Start of GIVEN ENTRIES

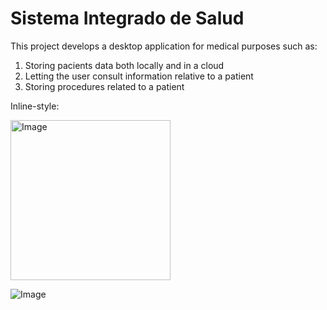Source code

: # Sistema Integrado de Salud
This project develops a desktop application for medical purposes such as:

1. Storing pacients data both locally and in a cloud
2. Letting the user consult information relative to a patient
3. Storing procedures related to a patient

Inline-style: 

<img width="256" height="256" alt="Image" src="https://github.com/user-attachments/assets/728f21df-944d-47e2-be2b-3774a8fba0e6" />

![Image](https://github.com/user-attachments/assets/a331a800-5655-43e4-96c3-443df5c338d9)

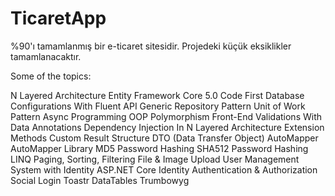 # TicaretApp
%90'ı tamamlanmış bir e-ticaret sitesidir. Projedeki küçük eksiklikler tamamlanacaktır.

Some of the topics:

N Layered Architecture
Entity Framework Core 5.0 Code First
Database Configurations With Fluent API
Generic Repository Pattern
Unit of Work Pattern
Async Programming
OOP
Polymorphism
Front-End Validations With Data Annotations
Dependency Injection In N Layered Architecture
Extension Methods
Custom Result Structure
DTO (Data Transfer Object)
AutoMapper AutoMapper Library
MD5 Password Hashing
SHA512 Password Hashing
LINQ
Paging, Sorting, Filtering
File & Image Upload
User Management System with Identity
ASP.NET Core Identity
Authentication & Authorization
Social Login
Toastr
DataTables
Trumbowyg

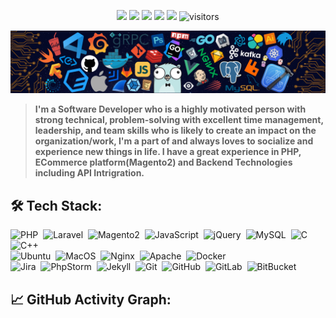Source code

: <p align="center">
    <a href="https://github.com/supravatm/supravatm"><img src="https://img.shields.io/badge/status-updating-brightgreen.svg"></a>
    <a href="https://github.com/php"><img src="https://img.shields.io/badge/PHP-7.x-blue"></a>
    <a href="https://github.com/supravatm/supravatm/graphs/contributors"><img src="https://img.shields.io/github/contributors/supravatm/supravatm?color=blue"></a>
    <a href="https://github.com/supravatm"><img src="https://img.shields.io/github/stars/supravatm"></a>
    <a href="https://github.com/supravatm/supravatm/network/members"><img src="https://img.shields.io/github/forks/supravatm/supravatm.svg?color=blue&logo=github"></a>
    <img src="https://visitor-badge.laobi.icu/badge?page_id=supravatm.supravatm" alt="visitors"/>
</p>

[![](./src/header_.png)](#)

> <b>I'm a Software Developer who is a highly motivated person with strong technical, problem-solving with excellent time management, leadership, and team skills who is likely to create an impact on the organization/work, I'm a part of and always loves to socialize and experience new things in life. I have a great experience in PHP, ECommerce platform(Magento2) and Backend Technologies including API Intrigration.</b>


## 🛠️ Tech Stack:
![PHP](https://img.shields.io/badge/-Php-555?style=flat&logo=PHP)&nbsp;
![Laravel](https://img.shields.io/badge/-Laravel-555?style=flat&logo=Laravel)&nbsp;
![Magento2](https://img.shields.io/badge/-Magento2-555?style=flat&logo=Magento)&nbsp;
![JavaScript](https://img.shields.io/badge/-javascript-555?style=flat&logo=javascript)&nbsp; 
![jQuery](https://img.shields.io/badge/-jQuery-555?style=flat&logo=jQuery)&nbsp;
![MySQL](https://img.shields.io/badge/-MySQL-555?style=flat&logo=mysql&logoColor=fff)&nbsp;
![C](https://img.shields.io/badge/-C-555?style=flat&logo=C&logoColor=A8B9CC)&nbsp;
![C++](https://img.shields.io/badge/-C++-555?style=flat&logo=C%2B%2B&logoColor=fff)&nbsp;\
![Ubuntu](https://img.shields.io/badge/-ubuntu-555?style=flat&logo=ubuntu)&nbsp;
![MacOS](https://img.shields.io/badge/-MacOS-555?style=flat&logo=MacOS)&nbsp;
![Nginx](https://img.shields.io/badge/-Nginx-555?style=flat&logo=Nginx)&nbsp;
![Apache](https://img.shields.io/badge/-Apache-555?style=flat&logo=Apache)&nbsp;
![Docker](https://img.shields.io/badge/-Docker-555?style=flat&logo=Docker)&nbsp;\
![Jira](https://img.shields.io/badge/-jira-555?style=flat&logo=Jira)&nbsp;
![PhpStorm](https://img.shields.io/badge/-phpstrom-555?style=flat&logo=PhpStorm)&nbsp;
![Jekyll](https://img.shields.io/badge/-Jekyll-555?style=flat&logo=jekyll)&nbsp;
![Git](https://img.shields.io/badge/-Git-555?style=flat&logo=git)&nbsp;
![GitHub](https://img.shields.io/badge/-GitHub-555?style=flat&logo=github)&nbsp;
![GitLab](https://img.shields.io/badge/-GitLab-555?style=flat&logo=gitlab)&nbsp;
![BitBucket](https://img.shields.io/badge/-bitbucket-555?style=flat&logo=bitbucket)&nbsp;


## 📈 GitHub Activity Graph:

End of GIVEN ENTRIES

■ WORK INSTRUCTIONS: Look through the entries for lines containing the word "Hashing" and return each one.

■ RESULT BELOW:
MD5 Password Hashing
SHA512 Password Hashing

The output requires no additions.